We were on the way to Chame after leaving Besi Sahar, in our convoy of three jeeps, to spend the first night acclimating, when we realized we wouldn’t make it there till late. Amar, driving one of the vehicles called some contacts and soon we were pulling into a smaller village and setting up shop for the night at another lodge. That night in bed I had a classic altitude headache and woke up to find the first peaks of the Manang Valley sloping down below and above us. We reloaded all the trucks after a standing breakfast still feeling jangled bodily by the ride the day before and returned to the bumpy dirt road for another twelve hour journey.

This really felt like the Himalaya, the air felt thin, the trees were visibly struggling and the low oxygen was starting to make things feel dreamlike.

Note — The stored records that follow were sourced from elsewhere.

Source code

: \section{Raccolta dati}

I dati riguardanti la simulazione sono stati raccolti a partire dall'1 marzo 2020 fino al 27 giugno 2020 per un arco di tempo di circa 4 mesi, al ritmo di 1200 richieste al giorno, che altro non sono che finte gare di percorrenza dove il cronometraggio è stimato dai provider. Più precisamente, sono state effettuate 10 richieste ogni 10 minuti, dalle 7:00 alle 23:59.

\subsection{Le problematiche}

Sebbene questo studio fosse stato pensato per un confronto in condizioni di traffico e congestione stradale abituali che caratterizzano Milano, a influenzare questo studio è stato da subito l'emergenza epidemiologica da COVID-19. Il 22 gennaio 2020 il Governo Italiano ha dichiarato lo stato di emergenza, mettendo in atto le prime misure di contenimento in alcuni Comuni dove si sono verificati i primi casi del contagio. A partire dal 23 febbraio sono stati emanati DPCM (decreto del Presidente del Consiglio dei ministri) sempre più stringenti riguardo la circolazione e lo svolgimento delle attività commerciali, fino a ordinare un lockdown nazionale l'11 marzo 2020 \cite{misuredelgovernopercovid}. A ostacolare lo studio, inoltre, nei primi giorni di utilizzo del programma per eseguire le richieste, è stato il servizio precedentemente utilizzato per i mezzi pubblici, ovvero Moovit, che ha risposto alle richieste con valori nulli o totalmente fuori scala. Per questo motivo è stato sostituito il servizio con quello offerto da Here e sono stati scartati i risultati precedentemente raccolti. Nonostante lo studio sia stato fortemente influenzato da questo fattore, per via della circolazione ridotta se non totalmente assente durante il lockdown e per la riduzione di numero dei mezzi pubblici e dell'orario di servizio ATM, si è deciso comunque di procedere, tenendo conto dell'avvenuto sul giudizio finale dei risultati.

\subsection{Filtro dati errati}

We kept going for another few hours before one of the trucks developed an overheating issue needing an improvised solution and we walked on with our daypacks until they worked it out and caught up with us.

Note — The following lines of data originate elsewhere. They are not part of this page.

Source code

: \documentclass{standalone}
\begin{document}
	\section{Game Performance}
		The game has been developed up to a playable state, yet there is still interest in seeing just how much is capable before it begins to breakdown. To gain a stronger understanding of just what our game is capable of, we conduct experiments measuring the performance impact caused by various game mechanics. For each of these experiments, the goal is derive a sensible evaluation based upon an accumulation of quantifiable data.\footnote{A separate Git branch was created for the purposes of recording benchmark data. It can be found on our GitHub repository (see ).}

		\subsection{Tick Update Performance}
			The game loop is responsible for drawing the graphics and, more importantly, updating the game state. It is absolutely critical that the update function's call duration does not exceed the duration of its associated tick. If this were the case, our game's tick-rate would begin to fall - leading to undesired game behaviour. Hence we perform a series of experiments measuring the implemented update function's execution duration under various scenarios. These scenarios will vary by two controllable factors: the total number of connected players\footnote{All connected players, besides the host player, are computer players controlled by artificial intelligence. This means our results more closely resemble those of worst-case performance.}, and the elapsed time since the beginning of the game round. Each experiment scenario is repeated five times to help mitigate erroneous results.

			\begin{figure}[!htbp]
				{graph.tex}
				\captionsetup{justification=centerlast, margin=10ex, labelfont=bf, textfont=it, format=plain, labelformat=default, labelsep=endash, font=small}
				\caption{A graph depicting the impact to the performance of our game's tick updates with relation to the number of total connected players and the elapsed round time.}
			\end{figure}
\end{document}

Soon we were following the river as the valley climbed, crossing and re-crossing on tiny wooden bridges and rickety steel ones across blue icewater.

The rockfaces got sheerer and steadily steeper before a terrifying cliffside switchback ascent up onto the high pass where we were to live for the next month.

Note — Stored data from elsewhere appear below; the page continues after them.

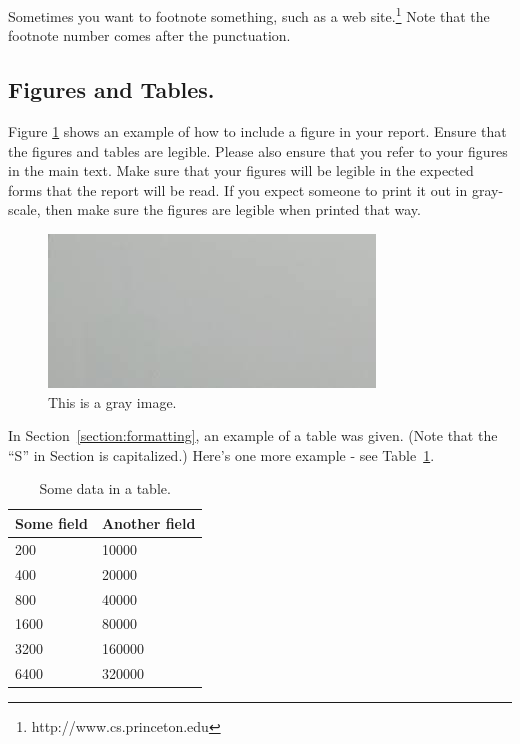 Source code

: \documentclass[pageno]{jpaper}
\begin{document}
Sometimes you want to footnote something, such as a web
site.\footnote{http://www.cs.princeton.edu}  Note that the footnote
number comes after the punctuation.

\subsection{Figures and Tables.}

Figure \ref{fig:gray} shows an example of how to include a figure in
your report.
Ensure that the figures and
tables are legible.  Please also ensure that you refer to your
figures in the main text. Make sure that your figures will be legible
in the expected forms that the report will be read.  If you expect someone
to print it out in gray-scale, then make sure the figures are legible
when printed that way.

\begin{figure}[hbt]
  \centering
  \includegraphics[width=0.75\linewidth]{gray.jpg}
  \caption{This is a gray image.}
  \label{fig:gray}
\end{figure}

In Section~\ref{section:formatting}, an example of a table was given.
(Note that the ``S'' in Section is capitalized.)  Here's one more
example - see Table~\ref{table:data}.

\begin{table}[hbt]
  \centering
  \begin{tabular}{|l|l|} \hline
    \textbf{Some field} & \textbf{Another field} \\\hline
    200                 & 10000                  \\ \hline
    400                 & 20000                  \\ \hline
    800                 & 40000                  \\ \hline
    1600                & 80000                  \\ \hline
    3200                & 160000                 \\ \hline
    6400                & 320000                 \\ \hline
  \end{tabular}
  \caption{Some data in a table. }
  \label{table:data}
\end{table}
\end{document}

The night we arrived in Ngawal the overnight fell to -15c quite a bit colder than the averages I’d dutifully looked up at home. At 3650m the shortness of breath and difficulty sleeping were immediately felt, I suspect too a mild hypoxia made clear thinking a challenge at times. We unpacked into our rooms and studios and settled in for the duration, our diverse international cohort getting to know each other slowly.

This element was an unusual experience for me, though I’ve done quite a few residencies around the world they are often solo enterprises. I’ve made many friends on those trips and sometimes had friends, family and partners along with me but going with an unknown group was a new thing. Happily this group was an extraordinary bunch, many of us influencing each other as we went, having some memorable conversations and shared experiences. I don’t know whether it was luck, the self selection factor of choosing to go somewhere so remote, the group curation of Jo and Amar or all of the above.

We were so together daily in our little lodge, in our village of 150 people three hours walk from the next “town” that the group dynamic needed to work for us all.

In no particular order, meals, chats, and sharing with Hema, Frank, Jake, Jess, Jo, Nir and Emma were always a warm and hilarious pleasure. We were so bound together in one remote place with limited facilities and resources it often felt like the tales you hear about people wintering together on Antarctic bases. Emma and I in particular started a lightning round of projection, music and performance collaborations working in the best aspects of that mode where you produce things neither would come up with alone.

On returning to Kathmandu we’d luckily missed the worst of the burning season air pollution but it was still a shock after the alpine purity. I’m slowly acclimatizing now to being in another hemisphere on another (small) mountain where the world isn’t turning toward summer but turning toward the darkening cold. Thanks Manang Arts for that odyssey.